The previous sections have highlighted the risk that the forthcoming EDPs may fail to achieve compliance on the part of high-debt countries with the debt-sustainability requirements that are central to the reform, either because the initial adjustment path may not be sufficiently stringent (Risk 1) or because the countries may deviate from the adjustment path without facing serious consequences (Risk 2).

Our analysis of the second risk concluded, however, that even if the required adjustment was less than fully complete and was delayed relative to the initial timeline, the EDP should eventually be able to put the debt dynamics on a safe path.

An exit from an EDP based only on achieving the 3 percent of GDP deficit would undermine this reassuring conclusion.

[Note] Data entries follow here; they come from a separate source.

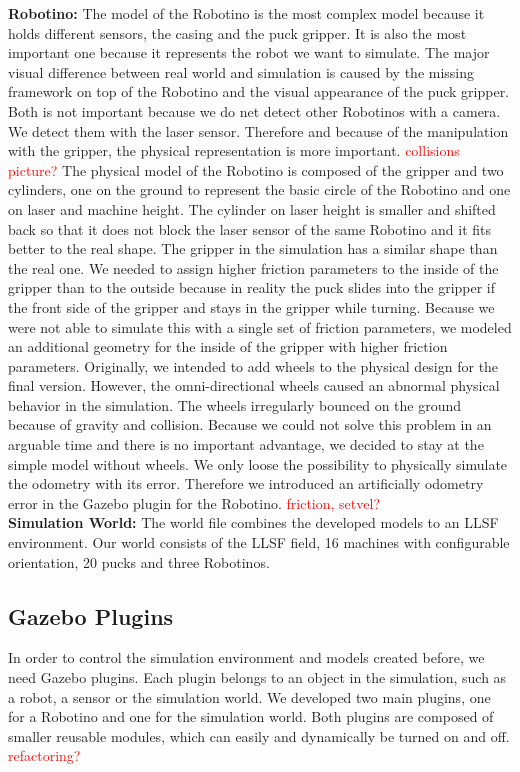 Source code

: \textbf{Robotino:} The model of the Robotino is the most complex model because it holds different sensors, the casing and the puck gripper. It is also the most important one because it represents the robot we want to simulate. The major visual difference between real world and simulation is caused by the missing framework on top of the Robotino and the visual appearance of the puck gripper. Both is not important because we do net detect other Robotinos with a camera. We detect them with the laser sensor. Therefore and because of the manipulation with the gripper, the physical representation is more important. \textcolor{red}{collisions picture?} The physical model of the Robotino is composed of the gripper and two cylinders, one on the ground to represent the basic circle of the Robotino and one on laser and machine height. The cylinder on laser height is smaller and shifted back so that it does not block the laser sensor of the same Robotino and it fits better to the real shape. The gripper in the simulation has a similar shape than the real one. We needed to assign higher friction parameters to the inside of the gripper than to the outside because in reality the puck slides into the gripper if the front side of the gripper and stays in the gripper while turning. Because we were not able to simulate this with a single set of friction parameters, we modeled an additional geometry for the inside of the gripper with higher friction parameters. Originally, we intended to add wheels to the physical design for the final version. However, the omni-directional wheels caused an abnormal physical behavior in the simulation. The wheels irregularly bounced on the ground because of gravity and collision. Because we could not solve this problem in an arguable time and there is no important advantage, we decided to stay at the simple model without wheels. We only loose the possibility to physically simulate the odometry with its error. Therefore we introduced an artificially odometry error in the Gazebo plugin for the Robotino. \textcolor{red}{friction, setvel?}\\
\textbf{Simulation World:} The world file combines the developed models to an LLSF environment. Our world consists of the LLSF field, 16 machines with configurable orientation, 20 pucks and three Robotinos.\\


\subsection{Gazebo Plugins}
In order to control the simulation environment and models created before, we need Gazebo plugins. Each plugin belongs to an object in the simulation, such as a robot, a sensor or the simulation world. We developed two main plugins, one for a Robotino and one for the simulation world. Both plugins are composed of smaller reusable modules, which can easily and dynamically be turned on and off. \textcolor{red}{refactoring?}

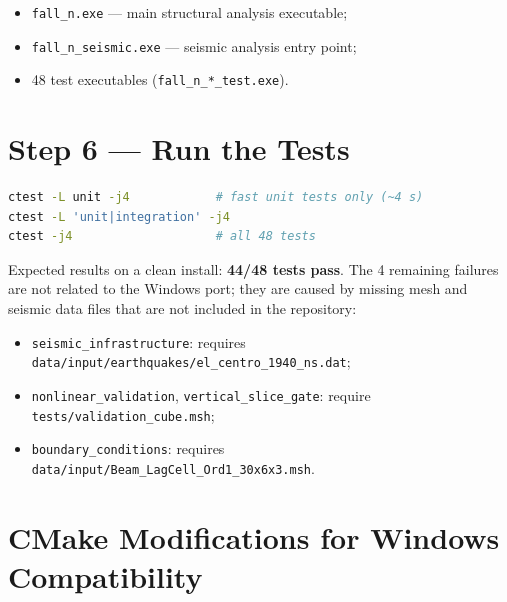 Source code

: \begin{itemize}
  \item \texttt{fall\_n.exe} --- main structural analysis executable;
  \item \texttt{fall\_n\_seismic.exe} --- seismic analysis entry point;
  \item 48 test executables (\texttt{fall\_n\_*\_test.exe}).
\end{itemize}

\section{Step 6 — Run the Tests}
\label{sec:win-tests}

\begin{lstlisting}[language=bash, basicstyle=\ttfamily\small,
    keywordstyle=\bfseries\color{blue!70!black},
    commentstyle=\itshape\color{green!50!black},
    stringstyle=\color{red!60!black},
    frame=single, framerule=0.4pt, rulecolor=\color{gray!50},
    breaklines=true, showstringspaces=false]
ctest -L unit -j4            # fast unit tests only (~4 s)
ctest -L 'unit|integration' -j4
ctest -j4                    # all 48 tests
\end{lstlisting}

Expected results on a clean install: \textbf{44/48 tests pass}.  The 4
remaining failures are not related to the Windows port; they are caused by
missing mesh and seismic data files that are not included in the repository:

\begin{itemize}
  \item \texttt{seismic\_infrastructure}: requires
        \texttt{data/input/earthquakes/el\_centro\_1940\_ns.dat};
  \item \texttt{nonlinear\_validation}, \texttt{vertical\_slice\_gate}:
        require \texttt{tests/validation\_cube.msh};
  \item \texttt{boundary\_conditions}: requires
        \texttt{data/input/Beam\_LagCell\_Ord1\_30x6x3.msh}.
\end{itemize}

\section{CMake Modifications for Windows Compatibility}
\label{sec:win-cmake-changes}

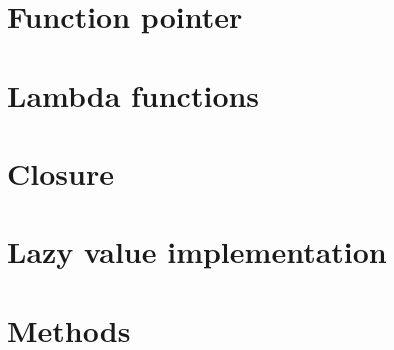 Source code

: \vfill%
\pagebreak

\section{Function pointer}
\label{sec:function_pointers}

\vfill%
\pagebreak

\section{Lambda functions}
\label{sec:lambda}

\vfill%
\pagebreak

\section{Closure}
\label{sec:closure}

\vfill%
\pagebreak

\section{Lazy value implementation}
\label{sec:impl_lazy_closure}


\vfill%
\pagebreak

\section{Methods}
\label{sec:method_delegates}
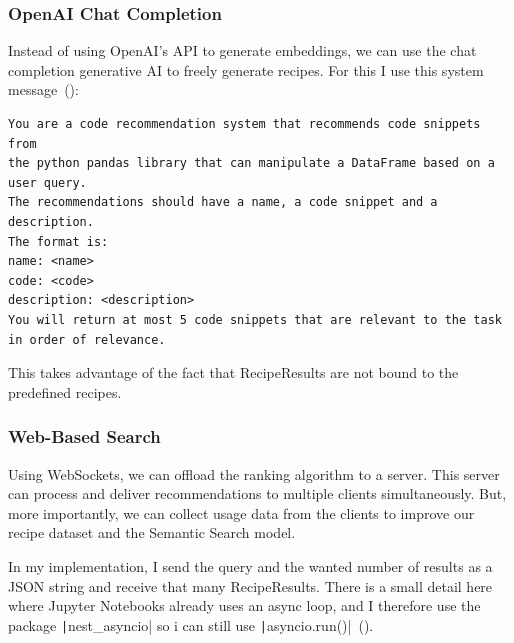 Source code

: \documentclass[
     12pt,                    %
     a4paper,             %
     BCOR=10mm,     %
     DIV=14,                 %
     listof=totoc,                    %
     bibliography=totoc,       %
     index=totoc,              %
     twoside,
     headsepline
     ]{scrreprt}
\begin{document}
\subsubsection{OpenAI Chat Completion}\label{chatcompletion}

Instead of using OpenAI's API to generate embeddings, we can use the chat completion generative AI to freely generate recipes. For this I use this system message~():

\begin{listing}[htb]
	\begin{verbatim}
You are a code recommendation system that recommends code snippets from
the python pandas library that can manipulate a DataFrame based on a user query.
The recommendations should have a name, a code snippet and a description.
The format is:
name: <name>
code: <code>
description: <description>
You will return at most 5 code snippets that are relevant to the task
in order of relevance.
	\end{verbatim}
	\caption[OpenAI System Message]{OpenAI System Message.\label{list:systemmessage}}
\end{listing}

This takes advantage of the fact that RecipeResults are not bound to the predefined recipes.

\subsubsection{Web-Based Search}

Using WebSockets, we can offload the ranking algorithm to a server. This server can process and deliver recommendations to multiple clients simultaneously. But, more importantly, we can collect usage data from the clients to improve our recipe dataset and the Semantic Search model.

In my implementation, I send the query and the wanted number of results as a JSON string and receive that many RecipeResults. There is a small detail here where Jupyter Notebooks already uses an async loop, and I therefore use the package \texttt|nest_asyncio| so i can still use \texttt|asyncio.run()|~().
\end{document}
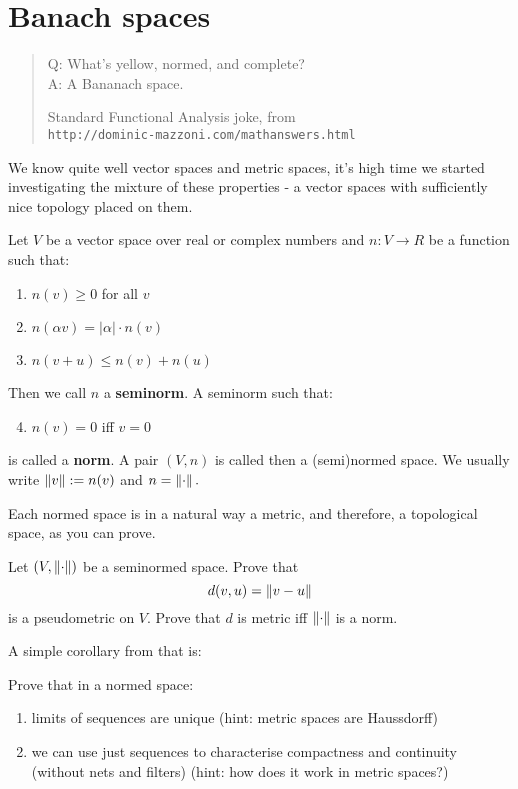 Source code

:\chapter{Banach spaces}
\label{Banach_spaces}

\begin{quote}
  Q: What's yellow, normed, and complete?\\
  A: A Bananach space.

  Standard Functional Analysis joke, from\\
  \texttt{http://dominic-mazzoni.com/mathanswers.html}
\end{quote}

We know quite well vector spaces and metric spaces, it's high time we started investigating
the mixture of these properties - a vector spaces with sufficiently nice topology placed on them.

\begin{definition}
  Let $V$ be a vector space over real or complex numbers and $n: V\to R$ be a function such that:
  \begin{enumerate}
    \item $n(v)\ge 0$ for all $v$
    \item $n(\alpha v)=|\alpha|\cdot n(v)$
    \item $n(v+u)\le n(v)+n(u)$
  \end{enumerate}
  Then we call $n$ a \textbf{seminorm}. A seminorm such that:
  \begin{enumerate}
  \setcounter{enumi}{3}
    \item $n(v)=0$ iff $v=0$
  \end{enumerate}
  is called a \textbf{norm}. A pair $(V,n)$ is called then a (semi)normed space. We usually write $\left\lVert v\right\rVert := n(v)$ and $n=\left\lVert\cdot\right\rVert.$
\end{definition}

Each normed space is in a natural way a metric, and therefore, a topological space, as you can prove.

\begin{exercise}
  Let $(V, \left\lVert\cdot\right\rVert)$ be a seminormed space. Prove that $$d(v,u)=\left\lVert v-u\right\rVert$$ is a pseudometric on $V$.
  Prove that $d$ is metric iff $\left\lVert\cdot\right\rVert$ is a norm.
\end{exercise}

A simple corollary from that is:

\begin{exercise}
  Prove that in a normed space:
  \begin{enumerate}
    \item limits of sequences are unique (hint: metric spaces are Haussdorff)
    \item we can use just sequences to characterise compactness and continuity (without nets and filters) (hint: how does it work in metric spaces?)
  \end{enumerate}
\end{exercise}

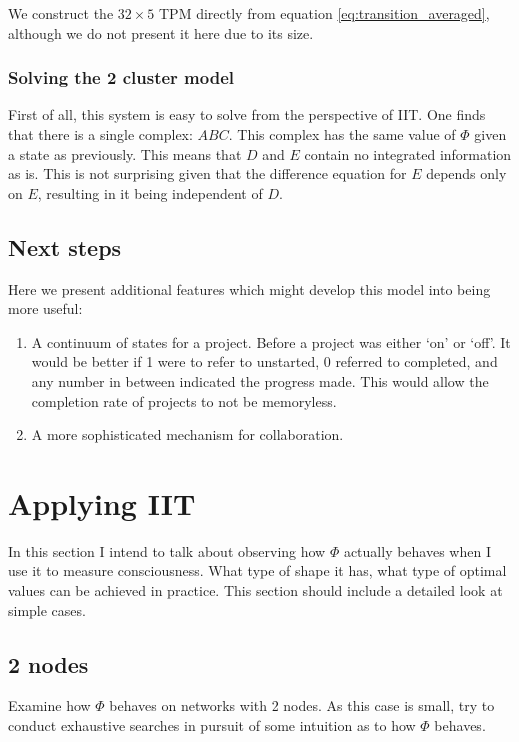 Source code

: We construct the $32\times5$ TPM directly from equation \ref{eq:transition_averaged}, although we do not present it here due to its size.




\subsubsection{Solving the 2 cluster model}
First of all, this system is easy to solve from the perspective of IIT. One finds that there is a single complex: $ABC$. This complex has the same value of $\Phi$ given a state as previously. This means that $D$ and $E$ contain no integrated information as is. This is not surprising given that the difference equation for $E$ depends only on $E$, resulting in it being independent of $D$.


\subsection{Next steps}

Here we present additional features which might develop this model into being more useful:

\begin{enumerate}
	\item A continuum of states for a project. Before a project was either `on' or `off'. It would be better if 1 were to refer to unstarted, 0 referred to completed, and any number in between indicated the progress made. This would allow the completion rate of projects to not be memoryless.
	\item A more sophisticated mechanism for collaboration. 
\end{enumerate}



\section{Applying IIT}
In this section I intend to talk about observing how $\Phi$ actually behaves when I use it to measure consciousness. What type of shape it has, what type of optimal values can be achieved in practice. This section should include a detailed look at simple cases.

\subsection{2 nodes}
Examine how $\Phi$ behaves on networks with 2 nodes. As this case is small, try to conduct exhaustive searches in pursuit of some intuition as to how $\Phi$ behaves.
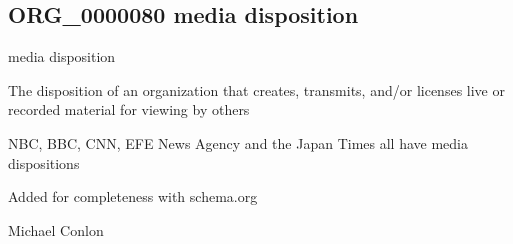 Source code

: \documentclass[letterpaper,10pt,english]{sphinxmanual}
\begin{document}
\subsection{ORG\_0000080 \sphinxhyphen{} media disposition}
\label{\detokenize{doc-ORG_0000080:org-0000080-media-disposition}}\label{\detokenize{doc-ORG_0000080:index-0}}\label{\detokenize{doc-ORG_0000080::doc}}
\begin{sphinxShadowBox}

\sphinxAtStartPar
media disposition
\end{sphinxShadowBox}

\begin{sphinxShadowBox}

\sphinxAtStartPar
{\hyperref[\detokenize{doc-BFO_0000016::doc}]{}}
\end{sphinxShadowBox}

\begin{sphinxShadowBox}

\sphinxAtStartPar
The disposition of an organization that creates, transmits, and/or licenses live or recorded material for viewing by others
\end{sphinxShadowBox}

\begin{sphinxShadowBox}

\sphinxAtStartPar
{}
\end{sphinxShadowBox}

\begin{sphinxShadowBox}

\sphinxAtStartPar
NBC, BBC, CNN, EFE News Agency and the Japan Times all have media dispositions
\end{sphinxShadowBox}

\begin{sphinxShadowBox}

\sphinxAtStartPar
Added for completeness with schema.org
\end{sphinxShadowBox}

\begin{sphinxShadowBox}

\sphinxAtStartPar
Michael Conlon 
\end{sphinxShadowBox}
\begin{quote}

\ignorespaces \end{quote}
\end{document}
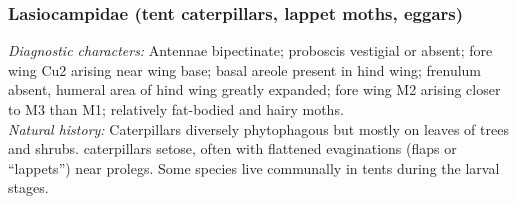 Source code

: \documentclass[letterpaper, 11pt]{article}
\begin{document}
\subsubsection{Lasiocampidae (tent caterpillars, lappet moths, eggars)}
\noindent{}\textit{Diagnostic characters:} Antennae bipectinate; proboscis vestigial or absent; fore wing Cu2 arising near wing base; basal areole present in hind wing; frenulum absent, humeral area of hind wing greatly expanded; fore wing M2 arising closer to M3 than M1; relatively fat-bodied and hairy moths.\\

\noindent{}\textit{Natural history:} Caterpillars diversely phytophagous but mostly on leaves of trees and shrubs. caterpillars setose, often with flattened evaginations (flaps or ``lappets'') near prolegs. Some species live communally in tents during the larval stages.
\end{document}
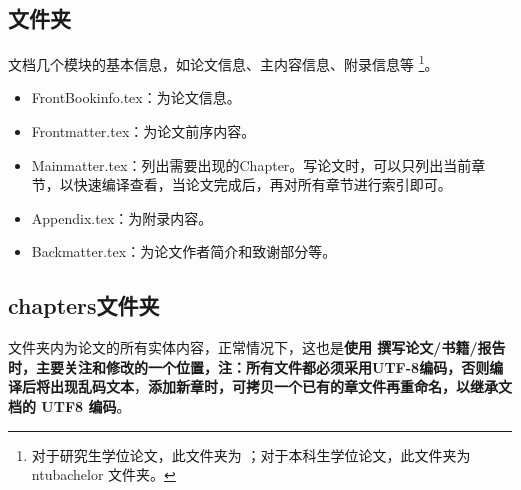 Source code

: \subsection{ \projectname 文件夹}
文档几个模块的基本信息，如论文信息、主内容信息、附录信息等 \footnote{对于研究生学位论文，此文件夹为 \projectname；对于本科生学位论文，此文件夹为 ntubachelor 文件夹。}。
\begin{itemize}
    \item FrontBookinfo.tex：为论文信息。
    \item Frontmatter.tex：为论文前序内容。
    \item Mainmatter.tex：列出需要出现的Chapter。写论文时，可以只列出当前章节，以快速编译查看，当论文完成后，再对所有章节进行索引即可。
    \item Appendix.tex：为附录内容。
    \item Backmatter.tex：为论文作者简介和致谢部分等。
\end{itemize}

\subsection{chapters文件夹}
文件夹内为论文的所有实体内容，正常情况下，这也是\textbf{使用 \projectname 撰写论文/书籍/报告时，主要关注和修改的一个位置，注：所有文件都必须采用UTF-8编码，否则编译后将出现乱码文本}，\textbf{添加新章时，可拷贝一个已有的章文件再重命名，以继承文档的 UTF8 编码}。

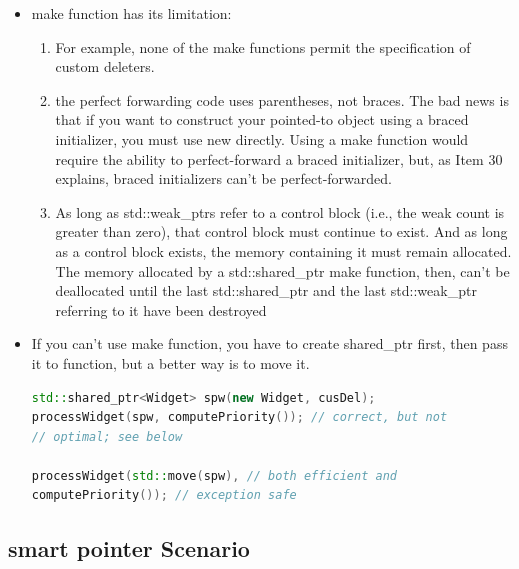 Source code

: \documentclass[a4paper,12pt,twoside]{book}
\begin{document}
\begin{itemize}
\item make function has its limitation:
\begin{enumerate}
\item For example, none of the make functions permit the specification of custom deleters.

\item the perfect forwarding code uses parentheses, not braces. The bad news is that if you want to construct your pointed-to object using a braced initializer, you must use new directly. Using a make function would require the ability to perfect-forward a braced initializer, but, as Item 30 explains, braced initializers can't be perfect-forwarded.

\item As long as std::weak\_ptrs refer to a control block (i.e., the weak count is greater
than zero), that control block must continue to exist. And as long as a control block
exists, the memory containing it must remain allocated. The memory allocated by a
std::shared\_ptr make function, then, can't be deallocated until the last
std::shared\_ptr and the last std::weak\_ptr referring to it have been destroyed
\end{enumerate}

\item If you can't use make function, you have to create shared\_ptr first, then pass it to function, but a better way is to move it.
\begin{lstlisting}[frame=single, language=c++]
std::shared_ptr<Widget> spw(new Widget, cusDel);
processWidget(spw, computePriority()); // correct, but not
// optimal; see below

processWidget(std::move(spw), // both efficient and
computePriority()); // exception safe
\end{lstlisting}

\end{itemize}


\subsection{smart pointer Scenario}
\end{document}
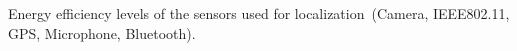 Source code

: Energy efficiency levels of the sensors used for localization\ (Camera, IEEE802.11, GPS, Microphone, Bluetooth). 
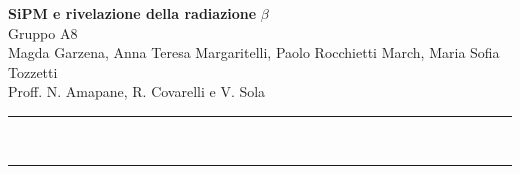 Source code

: \documentclass[a4paper,12pt]{article}
\renewenvironment{abstract}
 {\par\noindent\textbf{\abstractname}\ \ignorespaces \\}
 {\par\noindent\medskip}
\begin{document}
\pagestyle{fancy}
\thispagestyle{fancy}
\begin{center}
    \Large{\textbf{SiPM e rivelazione della radiazione }$\beta$ }
\vspace{0.4cm}
\normalsize
\\ Gruppo A8 \\Magda Garzena, Anna Teresa Margaritelli, Paolo Rocchietti March, Maria Sofia Tozzetti\\
\small Proff. N. Amapane, R. Covarelli e V. Sola

\vspace{0.5cm}
\medskip
\normalsize
\end{center}
{\color{gray}\hrule}
\vspace{0.4cm}
\begin{abstract}

\end{abstract}
{\color{gray}\hrule}
\medskip
\tableofcontents
\newpage





%
%
\end{document}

If, as the formulation of the provisions on abrogation may lead them to expect, high-debt countries are able to exit the EDP solely by bringing the deficit below 3 percent of GDP, irrespective of where they stand relative to the debt-sustainability requirements, there is reason to be afraid that the debt-sustainability requirements will never be enforced.

One might argue that a high-debt country that exits a deficit-based EDP with an accumulated deviation relative to the adjustment path in its MTFSP (although likely revised from its initial version, to reflect intervening revisions in the EDP), should immediately face the (re-) opening of the EDP based on breach of the debt criterion.

Evoking this scenario explicitly is equivalent to showing its implausibility. Against the unpalatable prospect of revolving-door EDPs, the temptation will be simply too strong to exploit all the leeway available under the rules.

In particular, the Commission and the Council might leverage the ambiguities in the provisions allowing for the revision of MTFSPs and the resetting of the ‘control account’ in which the deviation from the adjustment path is recorded, to make a ‘clean slate’ of all past deviations when countries exit the EDP. The Commission and Council might ask those countries simply to submit an entirely new MTFSP.

A clean-slate scenario for high-debt countries after achieving the 3 percent of GDP deficit is likely to have substantial negative ramifications for the working of the entire framework.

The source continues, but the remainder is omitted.